Objective
Both oxidative stress and endoplasmic reticulum stress (ER stress) are causal events in diabetic embryopathy. We tested whether oxidative stress causes ER stress.
Study Design
Wild-type (WT) and superoxide dismutase 1 (SOD1)–overexpressing day 8.75 embryos from nondiabetic WT control with SOD1 transgenic male and diabetic WT female with SOD1 transgenic male were analyzed for ER stress markers: C/EBP-homologous protein (CHOP), calnexin, eukaryotic initiation factor 2α (eIF2α), protein kinase ribonucleic acid (RNA)-like ER kinase (PERK), binding immunoglobulin protein, protein disulfide isomerase family A member 3, kinases inositol-requiring protein-1α (IRE1α), and the X-box binding protein (XBP1) messenger RNA (mRNA) splicing.
Results
Maternal diabetes significantly increased the levels of CHOP, calnexin, phosphorylated (p)-eIF2α, p-PERK, and p-IRE1α; triggered XBP1 mRNA splicing; and enhanced ER chaperone gene expression in WT embryos.
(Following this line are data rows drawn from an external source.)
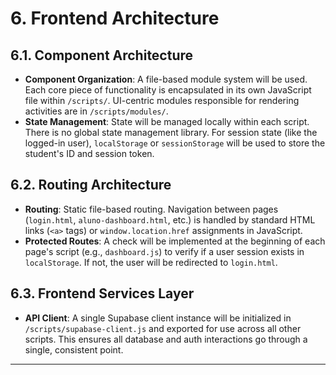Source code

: # 6. Frontend Architecture

## 6.1. Component Architecture
- **Component Organization**: A file-based module system will be used. Each core piece of functionality is encapsulated in its own JavaScript file within `/scripts/`. UI-centric modules responsible for rendering activities are in `/scripts/modules/`.
- **State Management**: State will be managed locally within each script. There is no global state management library. For session state (like the logged-in user), `localStorage` or `sessionStorage` will be used to store the student's ID and session token.

## 6.2. Routing Architecture
- **Routing**: Static file-based routing. Navigation between pages (`login.html`, `aluno-dashboard.html`, etc.) is handled by standard HTML links (`<a>` tags) or `window.location.href` assignments in JavaScript.
- **Protected Routes**: A check will be implemented at the beginning of each page's script (e.g., `dashboard.js`) to verify if a user session exists in `localStorage`. If not, the user will be redirected to `login.html`.

## 6.3. Frontend Services Layer
- **API Client**: A single Supabase client instance will be initialized in `/scripts/supabase-client.js` and exported for use across all other scripts. This ensures all database and auth interactions go through a single, consistent point.

---
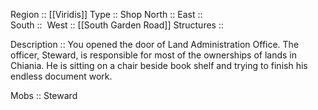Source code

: Region :: [[Viridis]]
Type :: Shop
North :: 
East ::  
South :: 
West :: [[South Garden Road]]
Structures ::

Description :: You opened the door of Land Administration Office. The officer, Steward, is responsible for most of the ownerships of lands in Chiania. He is sitting on a chair beside book shelf and trying to finish his endless document work.

Mobs :: Steward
SOD1 overexpression blocked these diabetes-induced ER stress markers.
Conclusion
Mitigating oxidative stress via SOD1 overexpression blocks maternal diabetes–induced ER stress in vivo.
Preexisting maternal diabetes increases the risk of neural tube defects (NTDs). In mouse models of diabetic embryopathy, embryos exposed to maternal diabetes during neurulation develop a high rate of NTDs. Although the mechanism for this is still being elucidated, we do know that maternal diabetes increases the production of several reactive oxygen species and simultaneously impairs the activities of endogenous antioxidant enzymes, resulting in oxidative stress.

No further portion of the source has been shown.